FirebaseData firebaseData;


// Define PWM properties
const int A1A = 27;  // define pin 27 for A-1A (PWM Speed)
const int freq = 30000;
const int pwmChannel = 0;
const int resolution = 8;

// Define pin for direction control
const int A1B = 26;  // define pin 26 for A-1B (direction)

int value = 0;

void setup() {
  // WIFI server connection
  Serial.begin(115200);
  WiFi.begin(WIFI_SSID, WIFI_PASSWORD);                          // try to connect with wifi

  Serial.print("Connecting to ");
  Serial.print(WIFI_SSID);
  while (WiFi.status() != WL_CONNECTED) {
    Serial.print(".");
    delay(500);
  }

  Serial.println();
  Serial.print("Connected to ");
  Serial.println(WIFI_SSID);
  Serial.print("IP Address is : ");
  Serial.println(WiFi.localIP());                                // print local IP address
  Firebase.begin(FIREBASE_HOST, FIREBASE_AUTH);                  // connect to firebase
  Firebase.reconnectWiFi(true);
  // Change the firebase data value
  Firebase.set(firebaseData, "/SLIDER", 1); 


  // Motor code
  pinMode(A1A, OUTPUT); 
  pinMode(A1B, OUTPUT);

  ledcSetup(pwmChannel, freq, resolution);
  ledcAttachPin(A1A, pwmChannel);
}

void loop() {
  Firebase.get(firebaseData, "/SLIDER");                     // get slider input from Firebase
  slider_val = firebaseData.intData();

  if (slider_val > 0) { //CW
    spd = map(slider_val, 1, 10, 25, 255);
    motorA(LOW, spd);
  }
  else if (slider_val < 0) { //CCW
    spd = map(slider_val, -10, 1, 0, 230);
    motorA(HIGH, spd);
  }
  Serial.println(slider_val);
  

  delay(1000);
}

// This is a custom function to drive Motor A
// inputs: direction (HIGH/LOW), speed (0-255)
// outputs: motor control

void motorA(byte d, int s) {
  if(d == 1){
    ledcWrite(pwmChannel, 255-s); 
    digitalWrite(A1B, HIGH); 
  } else if (d == 0){
    ledcWrite(pwmChannel, s); 
    digitalWrite(A1B, LOW);
  }
}

Head to the Owl Interface page and look at the source code to see the specific changes I made. The video belows demonstrates how the spinning owl works.

Connecting the ESP32-CAM:

The ESP32-CAM module provides a small camera which can communicate wirelessly. The image through the camera can be rapidly updated and hosted as a live stream on a webpage. The camera module as controlled through an FTDI programmer. The entire setup process is really well described by this RandomNerd tutorial, so I won't try to replicate it.
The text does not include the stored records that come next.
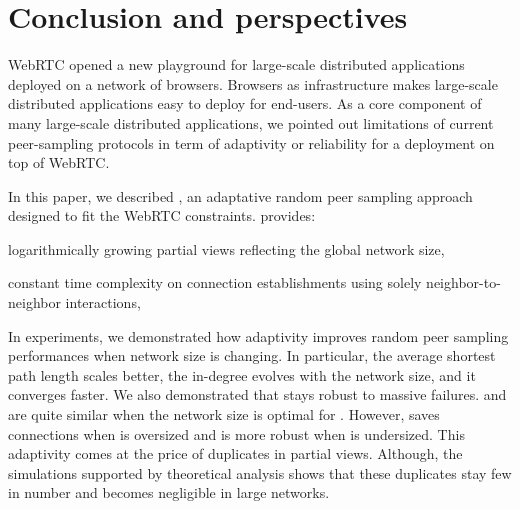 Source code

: 
\section{Conclusion and perspectives}
\label{sec:conclusion}

WebRTC opened a new playground for large-scale distributed
applications deployed on a network of browsers. Browsers as
infrastructure makes large-scale distributed applications easy to
deploy for end-users. As a core component of many large-scale
distributed applications, we pointed out limitations of current
peer-sampling protocols in term of adaptivity or reliability for a
deployment on top of WebRTC. 

In this paper, we described \SPRAY, an adaptative random peer sampling
approach designed to fit the WebRTC constraints.  \SPRAY provides:
\begin{inparaenum}[(i)]
\item logarithmically growing partial views reflecting the global network size,
\item constant time complexity on connection establishments using solely
  neighbor-to-neighbor interactions,
\end{inparaenum}

In experiments, we demonstrated how \SPRAY adaptivity improves random
peer sampling performances when network size is changing. In
particular, the average shortest path length scales better, the
in-degree evolves with the network size, and it converges faster.  We
also demonstrated that \SPRAY stays robust to massive failures. \SPRAY
and \CYCLON are quite similar when the network size is optimal for
\CYCLON. However, \SPRAY saves connections when \CYCLON is oversized
and is more robust when \CYCLON is undersized. This adaptivity comes
at the price of duplicates in partial views. Although, the simulations
supported by theoretical analysis shows that these duplicates stay few
in number and becomes negligible in large networks.




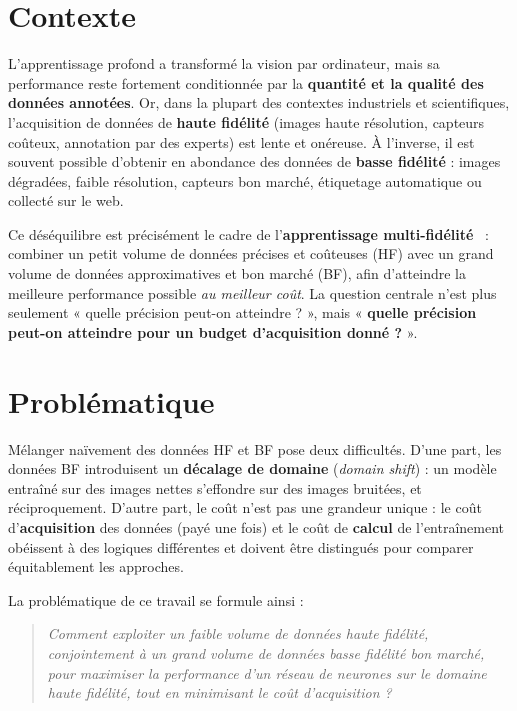 \documentclass[11pt,a4paper,openany]{book}
\begin{document}
\section{Contexte}

L'apprentissage profond a transformé la vision par ordinateur, mais sa performance reste fortement conditionnée par la \textbf{quantité et la qualité des données annotées}. Or, dans la plupart des contextes industriels et scientifiques, l'acquisition de données de \textbf{haute fidélité} (images haute résolution, capteurs coûteux, annotation par des experts) est lente et onéreuse. À l'inverse, il est souvent possible d'obtenir en abondance des données de \textbf{basse fidélité} : images dégradées, faible résolution, capteurs bon marché, étiquetage automatique ou collecté sur le web.

Ce déséquilibre est précisément le cadre de l'\textbf{apprentissage multi-fidélité}~\cite{kennedy2000,multifidelity} : combiner un petit volume de données précises et coûteuses (HF) avec un grand volume de données approximatives et bon marché (BF), afin d'atteindre la meilleure performance possible \emph{au meilleur coût}. La question centrale n'est plus seulement « quelle précision peut-on atteindre ? », mais « \textbf{quelle précision peut-on atteindre pour un budget d'acquisition donné ?} ».

\section{Problématique}

Mélanger naïvement des données HF et BF pose deux difficultés. D'une part, les données BF introduisent un \textbf{décalage de domaine} (\textit{domain shift}) : un modèle entraîné sur des images nettes s'effondre sur des images bruitées, et réciproquement. D'autre part, le coût n'est pas une grandeur unique : le coût d'\textbf{acquisition} des données (payé une fois) et le coût de \textbf{calcul} de l'entraînement obéissent à des logiques différentes et doivent être distingués pour comparer équitablement les approches.

La problématique de ce travail se formule ainsi :

\begin{quote}
\itshape Comment exploiter un faible volume de données haute fidélité, conjointement à un grand volume de données basse fidélité bon marché, pour maximiser la performance d'un réseau de neurones sur le domaine haute fidélité, tout en minimisant le coût d'acquisition ?
\end{quote}
\end{document}
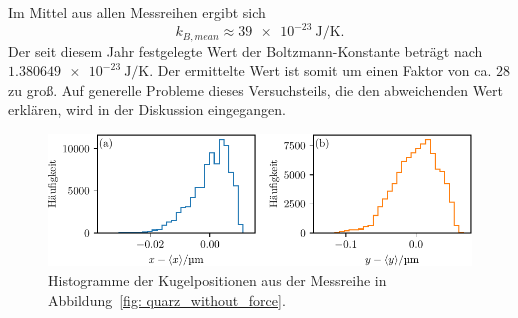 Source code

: Im Mittel aus allen Messreihen ergibt sich
\begin{equation}
  k_{B, mean} \approx \SI{39e-23}{\joule\per\kelvin}.
\end{equation}
Der seit diesem Jahr festgelegte Wert der Boltzmann-Konstante beträgt nach~\cite{k_b}\\ $\SI{1.380649e-23}{\joule\per\kelvin}$.
Der ermittelte Wert ist somit um einen Faktor von ca. $\num{28}$ zu groß. Auf generelle Probleme dieses Versuchsteils, die
den abweichenden Wert erklären, wird in der Diskussion eingegangen.
\begin{figure}
  \centering
  \includegraphics[scale = 1 ]{../analysis/data/i_quarz/70mA/results/without_force_histogram_70mA.pdf}
  \caption{Histogramme der Kugelpositionen aus der Messreihe in Abbildung~\ref{fig: quarz_without_force}.}
  \label{fig: quarz_without_force_hist}
\end{figure}

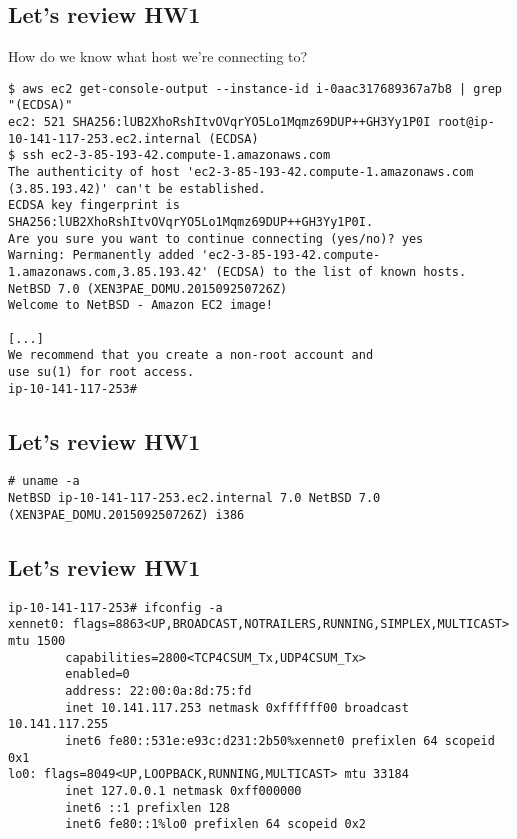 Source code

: \documentclass[xga]{xdvislides}
\begin{document}
\subsection{Let's review HW1}
How do we know what host we're connecting to?
\begin{verbatim}
$ aws ec2 get-console-output --instance-id i-0aac317689367a7b8 | grep "(ECDSA)"
ec2: 521 SHA256:lUB2XhoRshItvOVqrYO5Lo1Mqmz69DUP++GH3Yy1P0I root@ip-10-141-117-253.ec2.internal (ECDSA)
$ ssh ec2-3-85-193-42.compute-1.amazonaws.com
The authenticity of host 'ec2-3-85-193-42.compute-1.amazonaws.com
(3.85.193.42)' can't be established.
ECDSA key fingerprint is SHA256:lUB2XhoRshItvOVqrYO5Lo1Mqmz69DUP++GH3Yy1P0I.
Are you sure you want to continue connecting (yes/no)? yes
Warning: Permanently added 'ec2-3-85-193-42.compute-1.amazonaws.com,3.85.193.42' (ECDSA) to the list of known hosts.
NetBSD 7.0 (XEN3PAE_DOMU.201509250726Z)
Welcome to NetBSD - Amazon EC2 image!

[...]
We recommend that you create a non-root account and
use su(1) for root access.
ip-10-141-117-253#

\end{verbatim}

\subsection{Let's review HW1}
\begin{verbatim}
# uname -a
NetBSD ip-10-141-117-253.ec2.internal 7.0 NetBSD 7.0 (XEN3PAE_DOMU.201509250726Z) i386
\end{verbatim}

\subsection{Let's review HW1}
\begin{verbatim}
ip-10-141-117-253# ifconfig -a
xennet0: flags=8863<UP,BROADCAST,NOTRAILERS,RUNNING,SIMPLEX,MULTICAST> mtu 1500
        capabilities=2800<TCP4CSUM_Tx,UDP4CSUM_Tx>
        enabled=0
        address: 22:00:0a:8d:75:fd
        inet 10.141.117.253 netmask 0xffffff00 broadcast 10.141.117.255
        inet6 fe80::531e:e93c:d231:2b50%xennet0 prefixlen 64 scopeid 0x1
lo0: flags=8049<UP,LOOPBACK,RUNNING,MULTICAST> mtu 33184
        inet 127.0.0.1 netmask 0xff000000
        inet6 ::1 prefixlen 128
        inet6 fe80::1%lo0 prefixlen 64 scopeid 0x2
\end{verbatim}
\end{document}
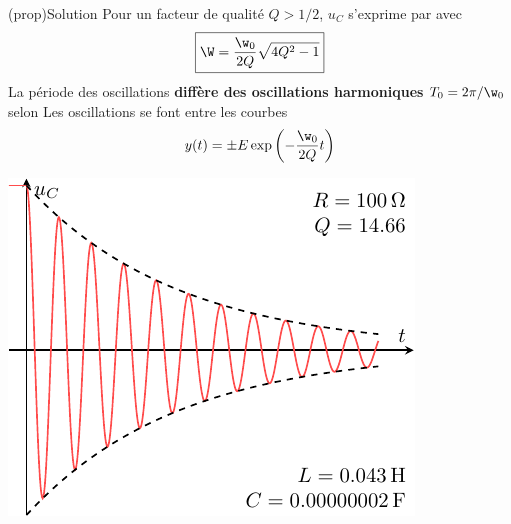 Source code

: \documentclass[../../main/main.tex]{subfiles}
\begin{document}
\begin{tcb}[label=prop:solupseudoper, sidebyside](prop){Solution}
	Pour un facteur de qualité $Q > 1/2$, $u_C$ s'exprime par
	avec
	\begin{equation*}
		\boxed{\W = \frac{\w_0}{2Q} \sqrt{4Q^2 - 1}}
	\end{equation*}
	La période des oscillations \textbf{diffère des oscillations harmoniques} $T_0
		= 2\pi/\w_0$ selon
	\tcblower
	Les oscillations se font entre les courbes
	\[y(t) = \pm E \exp \left( - \frac{\w_0}{2Q}t \right)\]
	\begin{center}
		\includegraphics[width=\linewidth]{carac-rlc-15}
	\end{center}
\end{tcb}
\end{document}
After installing the ESP32-CAM library, I uploaded the example code by opening the Arduino IDE and navigating to Files → Examples → ESP32 → Camera → CameraWebServer. This code is ready to go as long as you change variables ssid and password to the values corresponding to your local network. This example code provides quite a robust interface, and the quality on the ESP32-CAM is surprisingly good.

If we wanted to implement this into our owl, we'd have to either limit the rotation of the head or provide the camera with its own battery source, preventing wires from getting tangled as the owl rotates.